Feel free to link your solution from KNIME Hub as well!
Have an idea for a challenge? We’d love to hear it! Please write it here .
And remember: the more you participate, the more participation badges you may end up getting. Fancy, huh? Just remember to correctly mark your solution in the Hub with tag justknimeit-21.
The top 10 are actually a top 12 because if we take the money spent as ranking criteria (and also consider the time spent) we have multiple #1s#6s and #10s. For the #10s there is - as far as I can see - no other way to determine any other criteria that would qualify any one of 3 #10s to be the one to be included in the list, hence it is only “fair” to include all of them
Lessons learned for me: This would be something I would discuss with the stakeholder when I come up with a first solution → is there any other criteria that could limit this list to a “true” top 10?
Participants who spend most money are NOT equal to the ones spending the most time. I determined this from the fact that #3 in money spent is actually #13 in time spent.
One additional lesson learned (thank you KNIME ): Instead of using String to Date&Time Node, I used the CSV Reader Nodes transformation tab → one node less
Also wanted to work with column expressions, but couldn’t find a way to calculate the time difference with the formulas given (that would then be another node less). Curious how the official solution will solve this
In my opinion, the data set is difficult with regard to a “standard” correlation analysis. This presupposes that the individual observation points are statistically independent of each other. This is not the case for participants, which appear several times in the data set. Among others, this paper deals with the topic of correlation analysis with repeated measures. A mixed-model approach seems to perform best here.

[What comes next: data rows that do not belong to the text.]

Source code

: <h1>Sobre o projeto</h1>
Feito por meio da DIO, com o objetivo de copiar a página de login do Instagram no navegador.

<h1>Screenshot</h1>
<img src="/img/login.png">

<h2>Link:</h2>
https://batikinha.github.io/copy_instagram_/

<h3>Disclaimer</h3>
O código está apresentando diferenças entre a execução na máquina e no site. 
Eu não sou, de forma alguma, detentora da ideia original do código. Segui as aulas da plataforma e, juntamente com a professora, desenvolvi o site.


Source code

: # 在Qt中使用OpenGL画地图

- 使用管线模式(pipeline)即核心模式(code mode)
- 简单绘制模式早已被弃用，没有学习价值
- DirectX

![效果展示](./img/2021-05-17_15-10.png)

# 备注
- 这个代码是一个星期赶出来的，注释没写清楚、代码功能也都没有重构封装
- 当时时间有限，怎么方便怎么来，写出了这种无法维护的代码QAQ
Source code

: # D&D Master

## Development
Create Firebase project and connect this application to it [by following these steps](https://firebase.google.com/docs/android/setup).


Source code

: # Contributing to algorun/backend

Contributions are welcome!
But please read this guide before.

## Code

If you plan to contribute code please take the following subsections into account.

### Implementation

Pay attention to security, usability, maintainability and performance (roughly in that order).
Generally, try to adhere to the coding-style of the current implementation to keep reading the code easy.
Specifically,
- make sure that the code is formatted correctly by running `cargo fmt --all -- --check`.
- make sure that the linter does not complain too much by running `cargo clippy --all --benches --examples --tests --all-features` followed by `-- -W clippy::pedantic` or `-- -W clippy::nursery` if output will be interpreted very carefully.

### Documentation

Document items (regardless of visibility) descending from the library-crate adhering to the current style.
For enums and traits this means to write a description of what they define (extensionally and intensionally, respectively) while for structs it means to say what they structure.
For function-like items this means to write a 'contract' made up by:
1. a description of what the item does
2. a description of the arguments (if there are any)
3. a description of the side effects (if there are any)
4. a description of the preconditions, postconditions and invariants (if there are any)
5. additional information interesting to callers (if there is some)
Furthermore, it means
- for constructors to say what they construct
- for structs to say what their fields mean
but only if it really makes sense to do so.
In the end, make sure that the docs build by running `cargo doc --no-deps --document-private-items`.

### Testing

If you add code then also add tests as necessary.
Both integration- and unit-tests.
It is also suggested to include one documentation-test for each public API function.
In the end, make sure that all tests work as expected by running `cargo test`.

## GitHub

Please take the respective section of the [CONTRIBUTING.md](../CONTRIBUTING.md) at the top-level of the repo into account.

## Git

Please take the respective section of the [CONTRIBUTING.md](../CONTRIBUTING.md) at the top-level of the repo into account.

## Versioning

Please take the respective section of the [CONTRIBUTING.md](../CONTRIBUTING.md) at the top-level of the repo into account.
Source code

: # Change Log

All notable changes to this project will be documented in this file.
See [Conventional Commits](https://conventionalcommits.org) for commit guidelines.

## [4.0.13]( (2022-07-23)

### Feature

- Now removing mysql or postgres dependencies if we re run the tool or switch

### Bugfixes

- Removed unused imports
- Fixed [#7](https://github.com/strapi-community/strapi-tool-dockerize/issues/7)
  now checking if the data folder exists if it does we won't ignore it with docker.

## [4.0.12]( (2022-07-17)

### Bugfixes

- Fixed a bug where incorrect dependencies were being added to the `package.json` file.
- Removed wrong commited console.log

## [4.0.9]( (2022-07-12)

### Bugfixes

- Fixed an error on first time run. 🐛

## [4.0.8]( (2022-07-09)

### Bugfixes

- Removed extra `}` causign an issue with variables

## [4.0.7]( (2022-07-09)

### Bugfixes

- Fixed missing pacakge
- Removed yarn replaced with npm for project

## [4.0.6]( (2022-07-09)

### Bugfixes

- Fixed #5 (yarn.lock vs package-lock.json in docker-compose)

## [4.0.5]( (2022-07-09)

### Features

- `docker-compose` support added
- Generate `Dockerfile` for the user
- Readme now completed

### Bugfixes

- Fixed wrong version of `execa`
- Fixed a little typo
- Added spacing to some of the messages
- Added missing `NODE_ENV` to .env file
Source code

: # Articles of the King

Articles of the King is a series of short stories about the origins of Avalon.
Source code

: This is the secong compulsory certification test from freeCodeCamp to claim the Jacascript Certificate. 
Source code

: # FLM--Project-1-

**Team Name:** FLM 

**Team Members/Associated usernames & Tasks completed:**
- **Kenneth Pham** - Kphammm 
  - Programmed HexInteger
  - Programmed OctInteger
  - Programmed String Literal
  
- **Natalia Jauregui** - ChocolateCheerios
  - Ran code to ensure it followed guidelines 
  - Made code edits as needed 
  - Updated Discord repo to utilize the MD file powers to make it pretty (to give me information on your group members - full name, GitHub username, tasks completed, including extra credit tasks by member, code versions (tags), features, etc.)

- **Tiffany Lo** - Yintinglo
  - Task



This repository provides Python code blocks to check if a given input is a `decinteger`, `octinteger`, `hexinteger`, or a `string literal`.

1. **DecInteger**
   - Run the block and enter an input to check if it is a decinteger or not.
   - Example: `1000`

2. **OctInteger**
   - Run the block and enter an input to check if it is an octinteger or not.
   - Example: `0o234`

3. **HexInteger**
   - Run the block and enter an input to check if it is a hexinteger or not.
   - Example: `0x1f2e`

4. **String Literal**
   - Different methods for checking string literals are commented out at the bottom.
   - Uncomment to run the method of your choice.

However, this is a method that goes well beyond the pure KNIME capabilities.
Grouping of participants, as seen in many justknimeit solutions, would be one way to deal with this, but is not optimal, as one loses information in the process.
An example:
A dataset with only one participant who eats twice in total. Once for 5 minutes for 10 Euro and once for 20 minutes for 20 Euro, i.e. positive correlation. In the aggregated analysis you would see only 10 minutes and 15 Euro.
What do you think? Do you have a suggestion? Or do I see the whole thing totally wrong?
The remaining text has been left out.